*** Opening Exercise materials ***

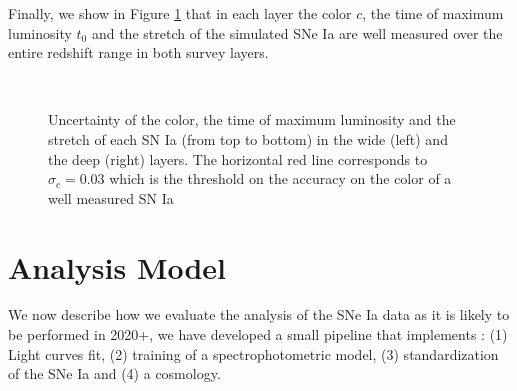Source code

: \documentclass[\docopts]{\docclass}
\begin{document}
Finally, we show in Figure \ref{fig:sigmas} that in each layer the color $c$, the time of maximum luminosity $t_0$ and the stretch of the simulated SNe Ia are well measured over the entire redshift range in both survey layers.

\begin{figure}[t]
\begin{center}
\\
\caption{Uncertainty of the color, the time of maximum luminosity and the stretch of each SN Ia (from top to bottom) in the wide (left) and the deep (right) layers. The horizontal red line corresponds to $\sigma_c = 0.03$ which is the threshold on the accuracy on the color of a well measured SN Ia}
\label{fig:sigmas}
\end{center}
\end{figure}


\section{Analysis Model}
\label{sec::analysis_model}

We now describe how we evaluate the analysis of the SNe Ia data as it is likely to be performed in 2020+, we have developed a small pipeline that implements : (1) Light curves fit, (2) training of a spectrophotometric model, (3) standardization of the SNe Ia and (4) a cosmology. 
\end{document}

*** Closing Exercise materials ***

Give every record again word for word, pictures excluded.

Source code

: \documentclass[\docopts]{\docclass}
\begin{document}
Finally, we show in Figure \ref{fig:sigmas} that in each layer the color $c$, the time of maximum luminosity $t_0$ and the stretch of the simulated SNe Ia are well measured over the entire redshift range in both survey layers.

\begin{figure}[t]
\begin{center}
\\
\caption{Uncertainty of the color, the time of maximum luminosity and the stretch of each SN Ia (from top to bottom) in the wide (left) and the deep (right) layers. The horizontal red line corresponds to $\sigma_c = 0.03$ which is the threshold on the accuracy on the color of a well measured SN Ia}
\label{fig:sigmas}
\end{center}
\end{figure}


\section{Analysis Model}
\label{sec::analysis_model}

We now describe how we evaluate the analysis of the SNe Ia data as it is likely to be performed in 2020+, we have developed a small pipeline that implements : (1) Light curves fit, (2) training of a spectrophotometric model, (3) standardization of the SNe Ia and (4) a cosmology. 
\end{document}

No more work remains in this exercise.